The on-prem option gives the most control and is what large enterprises typically choose. The hosted options trade control for operational simplicity.
Software Upgrades
vManage manages firmware upgrades for the entire fabric. The flow:
- Upload a new cEdge or vEdge image to vManage's image repository.
- Select target devices (single edge, group of edges, or whole sites).
- Schedule the upgrade. vManage pushes the image to the targets, then activates it.
- cEdge images use ISSU (In-Service Software Upgrade) on supported platforms - the upgrade happens with minimal forwarding interruption.

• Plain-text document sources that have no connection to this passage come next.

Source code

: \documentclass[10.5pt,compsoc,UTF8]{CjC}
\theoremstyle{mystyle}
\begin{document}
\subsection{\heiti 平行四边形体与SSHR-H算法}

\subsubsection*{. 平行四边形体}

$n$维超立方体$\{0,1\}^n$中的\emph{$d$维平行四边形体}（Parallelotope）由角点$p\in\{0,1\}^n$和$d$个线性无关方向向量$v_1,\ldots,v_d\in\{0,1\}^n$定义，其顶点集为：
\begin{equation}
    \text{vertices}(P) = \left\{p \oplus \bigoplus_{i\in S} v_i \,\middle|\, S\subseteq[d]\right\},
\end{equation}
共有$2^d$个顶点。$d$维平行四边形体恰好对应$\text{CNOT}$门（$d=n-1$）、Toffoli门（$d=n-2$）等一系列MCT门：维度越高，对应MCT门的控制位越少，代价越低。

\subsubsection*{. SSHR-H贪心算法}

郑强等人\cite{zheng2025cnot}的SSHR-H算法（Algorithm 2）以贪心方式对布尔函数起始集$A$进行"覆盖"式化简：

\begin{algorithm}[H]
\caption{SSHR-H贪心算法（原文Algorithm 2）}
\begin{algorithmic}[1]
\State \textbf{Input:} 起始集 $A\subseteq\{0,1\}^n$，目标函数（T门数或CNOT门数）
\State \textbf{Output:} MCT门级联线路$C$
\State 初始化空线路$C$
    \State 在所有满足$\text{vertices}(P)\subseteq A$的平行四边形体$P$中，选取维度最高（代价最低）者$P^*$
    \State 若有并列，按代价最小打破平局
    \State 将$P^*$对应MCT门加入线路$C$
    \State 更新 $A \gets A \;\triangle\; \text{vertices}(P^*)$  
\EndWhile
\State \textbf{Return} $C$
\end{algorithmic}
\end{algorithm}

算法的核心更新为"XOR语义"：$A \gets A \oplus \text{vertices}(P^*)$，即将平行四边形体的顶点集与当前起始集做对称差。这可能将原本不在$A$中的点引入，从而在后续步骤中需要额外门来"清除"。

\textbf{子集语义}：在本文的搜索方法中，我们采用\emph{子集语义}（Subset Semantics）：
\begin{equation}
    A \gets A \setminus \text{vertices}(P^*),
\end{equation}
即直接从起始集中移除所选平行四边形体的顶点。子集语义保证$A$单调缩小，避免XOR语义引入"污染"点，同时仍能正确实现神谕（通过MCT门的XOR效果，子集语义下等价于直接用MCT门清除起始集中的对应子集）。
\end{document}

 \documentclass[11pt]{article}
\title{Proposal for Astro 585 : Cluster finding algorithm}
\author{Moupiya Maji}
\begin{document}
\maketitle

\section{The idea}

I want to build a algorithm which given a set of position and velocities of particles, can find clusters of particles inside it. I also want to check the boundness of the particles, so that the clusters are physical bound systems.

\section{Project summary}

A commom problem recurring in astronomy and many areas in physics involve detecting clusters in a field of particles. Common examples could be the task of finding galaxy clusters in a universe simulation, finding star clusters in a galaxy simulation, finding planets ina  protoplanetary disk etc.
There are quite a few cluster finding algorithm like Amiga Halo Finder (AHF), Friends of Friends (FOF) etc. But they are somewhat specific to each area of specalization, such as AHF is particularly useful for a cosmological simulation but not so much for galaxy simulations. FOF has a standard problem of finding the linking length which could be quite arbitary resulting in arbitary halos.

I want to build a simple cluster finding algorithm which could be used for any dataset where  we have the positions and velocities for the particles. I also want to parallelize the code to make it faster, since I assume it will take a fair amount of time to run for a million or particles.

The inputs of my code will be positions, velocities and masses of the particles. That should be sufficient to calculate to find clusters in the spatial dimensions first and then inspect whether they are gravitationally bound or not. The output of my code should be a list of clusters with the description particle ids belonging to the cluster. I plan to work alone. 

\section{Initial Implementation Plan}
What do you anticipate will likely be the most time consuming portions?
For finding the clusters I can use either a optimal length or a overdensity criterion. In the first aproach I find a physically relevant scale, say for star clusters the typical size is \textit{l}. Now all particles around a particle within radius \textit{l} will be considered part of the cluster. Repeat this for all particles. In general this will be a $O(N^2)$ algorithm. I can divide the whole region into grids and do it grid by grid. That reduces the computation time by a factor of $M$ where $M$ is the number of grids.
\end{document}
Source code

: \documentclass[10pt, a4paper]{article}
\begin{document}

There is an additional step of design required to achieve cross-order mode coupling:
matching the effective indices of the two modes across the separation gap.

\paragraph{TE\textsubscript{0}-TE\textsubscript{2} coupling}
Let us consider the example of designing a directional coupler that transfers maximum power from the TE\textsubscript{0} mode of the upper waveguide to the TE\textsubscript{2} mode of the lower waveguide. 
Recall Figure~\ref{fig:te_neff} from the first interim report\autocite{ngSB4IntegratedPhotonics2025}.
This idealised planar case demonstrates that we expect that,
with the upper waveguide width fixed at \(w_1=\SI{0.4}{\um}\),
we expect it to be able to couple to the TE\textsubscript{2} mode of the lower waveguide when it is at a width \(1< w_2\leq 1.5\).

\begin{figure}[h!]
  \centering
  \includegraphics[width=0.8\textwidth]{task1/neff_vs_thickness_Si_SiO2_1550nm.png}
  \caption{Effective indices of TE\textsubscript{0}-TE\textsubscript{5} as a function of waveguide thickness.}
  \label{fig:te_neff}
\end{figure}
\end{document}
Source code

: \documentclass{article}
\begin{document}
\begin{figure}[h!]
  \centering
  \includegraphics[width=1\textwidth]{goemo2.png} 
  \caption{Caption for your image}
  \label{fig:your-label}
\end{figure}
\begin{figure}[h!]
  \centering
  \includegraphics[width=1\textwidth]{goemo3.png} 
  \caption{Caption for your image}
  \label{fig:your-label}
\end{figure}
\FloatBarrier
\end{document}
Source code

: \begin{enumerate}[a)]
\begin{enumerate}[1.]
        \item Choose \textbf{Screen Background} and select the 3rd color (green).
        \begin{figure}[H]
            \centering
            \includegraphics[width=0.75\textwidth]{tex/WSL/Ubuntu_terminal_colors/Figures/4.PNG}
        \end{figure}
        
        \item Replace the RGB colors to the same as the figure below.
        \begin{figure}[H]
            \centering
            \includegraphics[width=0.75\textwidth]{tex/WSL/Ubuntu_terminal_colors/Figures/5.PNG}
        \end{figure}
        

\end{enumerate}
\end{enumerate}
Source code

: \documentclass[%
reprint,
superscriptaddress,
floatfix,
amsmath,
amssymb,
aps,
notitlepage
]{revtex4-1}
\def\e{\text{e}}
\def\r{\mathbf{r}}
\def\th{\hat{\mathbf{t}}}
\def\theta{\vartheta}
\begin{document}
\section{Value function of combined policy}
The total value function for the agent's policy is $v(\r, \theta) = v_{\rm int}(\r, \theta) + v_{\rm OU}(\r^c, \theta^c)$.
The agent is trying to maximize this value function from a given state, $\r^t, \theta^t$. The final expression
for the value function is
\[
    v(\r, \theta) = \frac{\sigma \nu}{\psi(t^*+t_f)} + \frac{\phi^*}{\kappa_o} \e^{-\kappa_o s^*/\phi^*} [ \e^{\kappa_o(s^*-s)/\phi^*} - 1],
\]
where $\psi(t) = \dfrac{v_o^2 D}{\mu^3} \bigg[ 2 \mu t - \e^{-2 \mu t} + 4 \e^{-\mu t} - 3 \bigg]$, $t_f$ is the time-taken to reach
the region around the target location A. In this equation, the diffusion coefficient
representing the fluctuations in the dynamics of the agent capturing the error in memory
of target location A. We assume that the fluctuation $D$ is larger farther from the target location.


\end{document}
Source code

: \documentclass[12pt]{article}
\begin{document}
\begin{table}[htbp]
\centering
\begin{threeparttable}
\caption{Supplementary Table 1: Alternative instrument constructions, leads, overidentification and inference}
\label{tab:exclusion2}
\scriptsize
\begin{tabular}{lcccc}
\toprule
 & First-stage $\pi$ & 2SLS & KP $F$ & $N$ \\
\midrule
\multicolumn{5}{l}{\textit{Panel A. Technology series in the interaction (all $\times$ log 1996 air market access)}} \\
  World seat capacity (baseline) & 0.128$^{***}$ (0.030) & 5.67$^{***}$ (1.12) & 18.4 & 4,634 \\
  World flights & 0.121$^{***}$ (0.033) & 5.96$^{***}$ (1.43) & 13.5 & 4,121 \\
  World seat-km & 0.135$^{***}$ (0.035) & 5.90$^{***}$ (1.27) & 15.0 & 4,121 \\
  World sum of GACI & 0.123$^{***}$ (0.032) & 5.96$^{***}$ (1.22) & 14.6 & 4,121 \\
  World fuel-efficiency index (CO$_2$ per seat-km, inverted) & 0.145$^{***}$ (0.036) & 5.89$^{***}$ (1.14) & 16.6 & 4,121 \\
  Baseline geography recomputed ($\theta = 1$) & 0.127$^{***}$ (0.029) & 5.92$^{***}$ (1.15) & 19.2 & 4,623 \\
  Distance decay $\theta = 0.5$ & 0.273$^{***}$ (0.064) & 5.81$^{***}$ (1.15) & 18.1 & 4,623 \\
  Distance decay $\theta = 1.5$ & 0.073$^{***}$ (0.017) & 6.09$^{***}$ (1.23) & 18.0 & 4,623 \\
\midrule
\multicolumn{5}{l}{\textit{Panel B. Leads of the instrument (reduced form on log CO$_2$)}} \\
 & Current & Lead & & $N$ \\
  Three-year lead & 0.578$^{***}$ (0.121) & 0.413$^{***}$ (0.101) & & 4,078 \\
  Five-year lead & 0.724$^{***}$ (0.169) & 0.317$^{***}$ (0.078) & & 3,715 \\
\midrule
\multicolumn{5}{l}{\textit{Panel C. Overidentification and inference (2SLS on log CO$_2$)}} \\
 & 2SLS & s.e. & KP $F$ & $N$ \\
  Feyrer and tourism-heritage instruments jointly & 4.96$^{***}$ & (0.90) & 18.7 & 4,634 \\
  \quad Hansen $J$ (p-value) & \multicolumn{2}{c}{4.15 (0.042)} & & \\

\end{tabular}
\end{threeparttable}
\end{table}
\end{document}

For vManage and vSmart and vBond upgrades, the process is more careful: upgrade vManage first (cluster rolling upgrade), then vSmart (rolling), then vBond, then cEdges. Mixed-version operation is supported but should be a transient state, not a long-term one.
Performance Realities at Scale
vManage is the bottleneck in large fabrics. Common pain points after 12-18 months of growth:
- Database bloat. Telemetry retention defaults are conservative; turning them up at scale balloons disk requirements.
- Template push slowness. Pushing a feature template change to 1,000 edges is not instantaneous; it can take minutes.
- UI rendering delays. Dashboards that aggregate across thousands of edges get slow if the database is not tuned.
- API rate limits. Heavy automation can hit internal rate limits; pace requests.
The standard mitigations: more memory (vManage benefits from RAM more than CPU), tune the database, scale the cluster up to 6 nodes if you are above 2,000 edges, and use the API instead of the GUI for bulk operations.
Summary
vManage (Cisco SD-WAN Manager) is the management plane of Cisco Catalyst SD-WAN. It is the operator UI, the REST API, the template engine, the policy compiler, the monitoring backend, the certificate authority, and the upgrade orchestrator - all in one heavyweight clustered application. Run it in 3-node or 6-node clusters depending on fabric size. Your day-2 operations experience is dominated by how you use vManage, not by the underlying fabric protocol.
Master templates, policy expressions, and the REST API early. Treat the GUI as the entry point but graduate to API-driven automation for any change touching more than a handful of edges. Bookmark the SD-WAN cluster pillar and the Cisco Catalyst SD-WAN architecture article for the broader fabric picture, and lab every template change before pushing to production.